Oh, sorry - misread that. I chatted with Magnus about that. It is
correct, but misleading. pg_control will say Japanese_Japan.932 as well
iirc, even though it is really Japanese_Japan.65001.

But, Please see.
http://winpg.jp/~saito/pg83/pg83b1-err3.txt
Japanese_Japan.65001 is error...
Japanese_Japan is true.

Yes, that is expected. If you explicitly ask for the .65001 locale it
will try the one that doesn't have the proper NLS files, and that
shouldn't work. If you just put in Japanese_Japan, it will use the UTF16
locale.

//Magnus

#19Dave Page
dpage@postgresql.org
In reply to: Magnus Hagander (#16)
Re: [COMMITTERS] pgsql: Re-allow UTF8 encodings on win32.

Magnus Hagander wrote:

Not so.
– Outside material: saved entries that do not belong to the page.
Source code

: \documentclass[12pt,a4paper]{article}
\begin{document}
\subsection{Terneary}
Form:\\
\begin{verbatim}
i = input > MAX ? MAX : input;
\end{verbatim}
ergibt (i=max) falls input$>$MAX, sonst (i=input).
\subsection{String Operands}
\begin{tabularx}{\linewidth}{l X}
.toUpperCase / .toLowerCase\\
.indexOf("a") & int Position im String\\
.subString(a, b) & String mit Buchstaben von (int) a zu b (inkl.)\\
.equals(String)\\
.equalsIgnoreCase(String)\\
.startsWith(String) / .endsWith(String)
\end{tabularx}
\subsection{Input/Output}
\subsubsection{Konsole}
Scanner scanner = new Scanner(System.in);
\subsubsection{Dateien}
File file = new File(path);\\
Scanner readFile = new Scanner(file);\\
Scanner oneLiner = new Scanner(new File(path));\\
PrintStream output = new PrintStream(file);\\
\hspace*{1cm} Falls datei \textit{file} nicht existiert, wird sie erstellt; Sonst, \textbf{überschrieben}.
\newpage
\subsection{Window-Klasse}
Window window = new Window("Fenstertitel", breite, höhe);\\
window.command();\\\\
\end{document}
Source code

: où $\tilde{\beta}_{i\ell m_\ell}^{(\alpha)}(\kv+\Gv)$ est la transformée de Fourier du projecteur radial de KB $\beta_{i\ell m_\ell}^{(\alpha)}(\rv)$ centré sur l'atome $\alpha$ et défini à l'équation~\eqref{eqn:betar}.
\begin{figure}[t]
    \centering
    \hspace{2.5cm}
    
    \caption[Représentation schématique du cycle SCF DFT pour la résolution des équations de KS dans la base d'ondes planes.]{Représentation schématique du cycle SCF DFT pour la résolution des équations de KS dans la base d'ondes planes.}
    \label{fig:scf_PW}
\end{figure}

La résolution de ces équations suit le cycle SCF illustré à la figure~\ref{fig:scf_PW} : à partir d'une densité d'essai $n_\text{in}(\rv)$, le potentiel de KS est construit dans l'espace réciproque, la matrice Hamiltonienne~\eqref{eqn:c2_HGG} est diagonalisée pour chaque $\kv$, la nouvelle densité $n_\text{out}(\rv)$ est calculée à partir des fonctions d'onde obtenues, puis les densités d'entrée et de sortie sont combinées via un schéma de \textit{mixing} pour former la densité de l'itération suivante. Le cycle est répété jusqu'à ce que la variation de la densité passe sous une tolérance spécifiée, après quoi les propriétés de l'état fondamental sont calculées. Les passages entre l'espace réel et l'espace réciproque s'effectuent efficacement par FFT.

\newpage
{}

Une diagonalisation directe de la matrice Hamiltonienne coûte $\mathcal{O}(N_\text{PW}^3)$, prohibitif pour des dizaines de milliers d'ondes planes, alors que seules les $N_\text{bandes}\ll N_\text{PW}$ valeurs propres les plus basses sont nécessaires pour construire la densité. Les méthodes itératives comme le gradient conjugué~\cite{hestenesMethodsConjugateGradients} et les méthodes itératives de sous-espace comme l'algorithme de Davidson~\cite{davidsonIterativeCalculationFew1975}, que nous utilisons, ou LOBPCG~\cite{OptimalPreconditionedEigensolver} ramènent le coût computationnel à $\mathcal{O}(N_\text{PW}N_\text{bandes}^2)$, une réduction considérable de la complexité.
The locale is Japanese_Japan, really. That's the only part
that's relevant for UTF16 encodings, which is what we use to do UTF8. We
specifically *don't* try to use Japanese_Japan.65001.

Thats not what I mean. From a *usability* perspective, Hiroshi should
see Japanese_Japan.65001 because he's selected UTF-8 in Japanese_Japan.
He shouldn't see Japanese_Japan.932 because that definitely isn't what
he selected.

/D

#20Hiroshi Saito
z-saito@guitar.ocn.ne.jp
In reply to: Noname (#1)
Re: [COMMITTERS] pgsql: Re-allow UTF8 encodings on win32.

But, Please see.
http://winpg.jp/~saito/pg83/pg83b1-err3.txt
Japanese_Japan.65001 is error...
Japanese_Japan is true.

However, The test of this state is continued.
But but but, Sorry, I face to a bed...

Regards,
Hiroshi Saito

#21Magnus Hagander
magnus@hagander.net
In reply to: Dave Page (#19)
Re: [COMMITTERS] pgsql: Re-allow UTF8 encodings on win32.

Dave Page wrote:

Magnus Hagander wrote:

Not so. The locale is Japanese_Japan, really. That's the only part
that's relevant for UTF16 encodings, which is what we use to do UTF8. We
specifically *don't* try to use Japanese_Japan.65001.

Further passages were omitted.